Like I always say, you can’t plot your course until you know where you want to go. And right now, one side wants to go to that bad place where the rich get richer and everyone else…well, that’s really THEIR problem here in the land of the free-to-be-as poor-as-you-want as long as I’ve got mine. Don’t think that’s the Republican platform? Well, technically, you’d be correct because last August they decided they didn’t really need an actual platform and that “Whatever Donald Trump wants to do” was perfectly adequate for planning purposes.

BUT, if they were to write it down, minus the usual obfuscating language, the “rich-get-richer” Republican platform would be to:

  • Limit their contribution to the public good (lower taxes, more pollution, and fewer regulations on anything that makes gobs of money)
  • Limit the flow of resources down the economic ladder (cut public health care, keep minimum wages low, cut unemployment, divert public education funds to private, for-profit schools)
  • Plunder what’s left of our natural resources (drill, baby, drill)
  • Play casino games with the financial markets (credit default swaps, anyone?)
  • Sell off public and private assets (what was it that Mitt Romney used to do for a living?)
  • Distract the natural opponents of the above by name-calling (“socialism!”) and culture wars (gender issues, cancel culture) and when that fails, keep ‘em in line by police action (funny how plundering a business of a hundred dollar pair of shoes calls down the full wrath of the law, but plundering a business by buying it out, selling its assets and firing its employees is celebrated as the miracle of the market)

To do this, the Republicans need to ensure that political power and wealth are consolidated in the hands of a few people (our new word today, boys and girls, is “oligarchy”). Having a political process in which achieving high office is completely dependent on massive amounts of money guarantees that the bargain is “I’ll make you powerful, if you’ll make me rich.” Having power that is disconnected from wealth is an existential threat to oligarchs so it’s important to make money as important as possible in politics (Citizens United?) and to limit the ability of opponents of the oligarchy (w should be pretty much everyone else except for the culture war distractions) to access power—by gerrymandering, voter roll purges, disenfranchisement, and limiting access of certain groups to voting.

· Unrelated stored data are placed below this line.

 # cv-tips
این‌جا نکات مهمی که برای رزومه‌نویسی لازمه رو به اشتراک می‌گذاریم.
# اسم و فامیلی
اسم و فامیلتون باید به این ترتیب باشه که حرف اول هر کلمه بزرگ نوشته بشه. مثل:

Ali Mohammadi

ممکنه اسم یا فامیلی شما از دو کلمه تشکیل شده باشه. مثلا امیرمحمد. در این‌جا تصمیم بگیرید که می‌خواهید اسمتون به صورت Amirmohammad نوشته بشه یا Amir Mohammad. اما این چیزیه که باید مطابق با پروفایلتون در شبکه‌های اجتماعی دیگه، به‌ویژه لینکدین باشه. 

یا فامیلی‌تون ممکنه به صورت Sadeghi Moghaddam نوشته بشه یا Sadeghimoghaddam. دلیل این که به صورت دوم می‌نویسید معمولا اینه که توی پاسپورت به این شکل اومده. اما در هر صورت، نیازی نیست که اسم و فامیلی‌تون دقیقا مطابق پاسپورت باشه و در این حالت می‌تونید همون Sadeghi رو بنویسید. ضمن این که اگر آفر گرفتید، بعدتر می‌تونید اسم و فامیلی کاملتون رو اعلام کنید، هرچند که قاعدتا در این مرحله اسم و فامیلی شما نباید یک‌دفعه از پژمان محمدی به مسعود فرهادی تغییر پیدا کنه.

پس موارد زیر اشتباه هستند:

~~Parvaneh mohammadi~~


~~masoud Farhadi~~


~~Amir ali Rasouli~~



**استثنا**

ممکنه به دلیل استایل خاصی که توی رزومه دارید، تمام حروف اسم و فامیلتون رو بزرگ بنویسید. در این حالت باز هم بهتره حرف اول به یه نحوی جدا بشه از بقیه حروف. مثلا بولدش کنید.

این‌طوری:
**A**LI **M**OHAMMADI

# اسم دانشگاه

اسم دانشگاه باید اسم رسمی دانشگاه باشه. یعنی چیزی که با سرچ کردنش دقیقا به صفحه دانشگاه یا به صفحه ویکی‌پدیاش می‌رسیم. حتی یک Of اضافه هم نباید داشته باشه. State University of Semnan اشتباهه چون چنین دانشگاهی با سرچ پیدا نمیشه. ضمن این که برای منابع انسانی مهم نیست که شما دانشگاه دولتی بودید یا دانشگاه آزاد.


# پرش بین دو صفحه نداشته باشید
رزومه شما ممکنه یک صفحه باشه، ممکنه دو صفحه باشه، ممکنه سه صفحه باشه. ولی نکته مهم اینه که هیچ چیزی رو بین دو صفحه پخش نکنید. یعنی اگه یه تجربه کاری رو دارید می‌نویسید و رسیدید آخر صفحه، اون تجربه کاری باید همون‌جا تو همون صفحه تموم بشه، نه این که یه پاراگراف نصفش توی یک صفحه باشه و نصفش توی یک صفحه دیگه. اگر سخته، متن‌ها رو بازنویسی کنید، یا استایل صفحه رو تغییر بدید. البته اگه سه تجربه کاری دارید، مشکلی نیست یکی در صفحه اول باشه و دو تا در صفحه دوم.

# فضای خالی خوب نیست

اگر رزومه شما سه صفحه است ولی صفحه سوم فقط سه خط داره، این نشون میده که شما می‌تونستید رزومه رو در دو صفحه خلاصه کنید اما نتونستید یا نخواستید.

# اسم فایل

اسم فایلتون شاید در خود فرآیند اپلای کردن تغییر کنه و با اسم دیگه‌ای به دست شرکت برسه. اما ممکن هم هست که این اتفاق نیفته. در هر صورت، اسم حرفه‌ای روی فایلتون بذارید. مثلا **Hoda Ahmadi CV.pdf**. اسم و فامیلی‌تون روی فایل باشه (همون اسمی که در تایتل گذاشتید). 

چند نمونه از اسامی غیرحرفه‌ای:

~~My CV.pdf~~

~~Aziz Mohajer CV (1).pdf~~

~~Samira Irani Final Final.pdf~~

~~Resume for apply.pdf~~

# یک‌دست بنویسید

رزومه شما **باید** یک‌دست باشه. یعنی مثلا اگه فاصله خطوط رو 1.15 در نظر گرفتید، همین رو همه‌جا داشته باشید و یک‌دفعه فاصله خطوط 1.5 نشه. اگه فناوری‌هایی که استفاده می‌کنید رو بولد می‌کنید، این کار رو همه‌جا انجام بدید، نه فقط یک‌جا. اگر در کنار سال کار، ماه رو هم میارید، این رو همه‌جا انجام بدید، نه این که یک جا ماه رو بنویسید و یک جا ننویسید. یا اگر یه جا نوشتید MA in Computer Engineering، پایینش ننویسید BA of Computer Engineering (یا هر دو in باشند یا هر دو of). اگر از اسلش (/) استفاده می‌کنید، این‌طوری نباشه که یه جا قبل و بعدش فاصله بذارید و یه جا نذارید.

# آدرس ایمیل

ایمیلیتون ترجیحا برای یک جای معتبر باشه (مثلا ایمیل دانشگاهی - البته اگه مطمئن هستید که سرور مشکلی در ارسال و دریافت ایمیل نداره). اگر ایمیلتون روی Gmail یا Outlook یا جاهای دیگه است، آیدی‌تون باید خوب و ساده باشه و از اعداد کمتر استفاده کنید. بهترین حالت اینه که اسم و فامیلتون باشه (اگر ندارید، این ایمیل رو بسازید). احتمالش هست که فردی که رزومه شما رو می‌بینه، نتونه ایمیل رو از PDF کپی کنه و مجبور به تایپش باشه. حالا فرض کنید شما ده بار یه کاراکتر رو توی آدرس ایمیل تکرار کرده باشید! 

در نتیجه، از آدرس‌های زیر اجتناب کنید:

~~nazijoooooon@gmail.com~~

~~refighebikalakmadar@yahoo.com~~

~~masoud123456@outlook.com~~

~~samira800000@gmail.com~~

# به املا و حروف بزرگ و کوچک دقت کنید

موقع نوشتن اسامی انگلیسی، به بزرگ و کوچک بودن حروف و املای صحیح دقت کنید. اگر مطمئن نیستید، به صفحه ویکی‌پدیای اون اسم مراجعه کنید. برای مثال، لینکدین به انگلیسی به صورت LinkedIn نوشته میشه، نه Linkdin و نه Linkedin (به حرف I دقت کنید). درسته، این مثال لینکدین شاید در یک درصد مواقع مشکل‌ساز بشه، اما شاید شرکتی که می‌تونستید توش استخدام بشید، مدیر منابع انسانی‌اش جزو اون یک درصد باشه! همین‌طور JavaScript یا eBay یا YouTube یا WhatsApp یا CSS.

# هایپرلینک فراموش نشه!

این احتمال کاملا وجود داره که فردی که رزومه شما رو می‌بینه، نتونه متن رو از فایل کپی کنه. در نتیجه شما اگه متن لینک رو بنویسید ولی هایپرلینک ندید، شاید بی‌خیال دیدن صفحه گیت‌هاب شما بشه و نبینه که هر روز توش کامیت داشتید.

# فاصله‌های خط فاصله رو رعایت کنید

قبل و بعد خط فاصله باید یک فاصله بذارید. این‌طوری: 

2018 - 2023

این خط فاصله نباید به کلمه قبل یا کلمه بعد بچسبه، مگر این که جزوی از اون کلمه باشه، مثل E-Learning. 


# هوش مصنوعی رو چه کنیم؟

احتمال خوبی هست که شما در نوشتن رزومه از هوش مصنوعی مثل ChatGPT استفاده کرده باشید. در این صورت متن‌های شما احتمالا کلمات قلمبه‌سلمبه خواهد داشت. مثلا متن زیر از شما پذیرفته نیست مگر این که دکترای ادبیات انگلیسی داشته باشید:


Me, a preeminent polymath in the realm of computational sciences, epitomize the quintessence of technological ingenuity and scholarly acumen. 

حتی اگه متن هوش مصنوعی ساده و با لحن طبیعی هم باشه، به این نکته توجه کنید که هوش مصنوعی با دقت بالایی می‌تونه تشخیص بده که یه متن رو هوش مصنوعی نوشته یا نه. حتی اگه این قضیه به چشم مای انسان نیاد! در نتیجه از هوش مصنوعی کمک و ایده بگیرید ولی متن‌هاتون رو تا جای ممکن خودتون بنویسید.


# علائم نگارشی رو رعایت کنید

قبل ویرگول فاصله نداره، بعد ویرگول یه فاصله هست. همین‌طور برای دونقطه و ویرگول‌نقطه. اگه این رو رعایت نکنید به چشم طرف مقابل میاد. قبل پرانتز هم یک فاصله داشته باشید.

Right. So how, exactly, do you “work together” with this? With people whose goal is to put their knee on the neck of the country and keep it there until what we think of as “America” gasps its last breath? Hyperbole? I think not. In the last 2 months, I’ve heard calls for canceling voting results by legislative fiat, for martial law, and secession. And THAT’S from high public figures—forget about drunk uncle and that weirdo at the end of the bar. So, what’s the common ground here? The shared core goals? SOMETHING that we both want to achieve but just need to come to an agreement on how to accomplish it? I don’t see anything at all. Sometimes, Genghis Khan just needs to be driven off.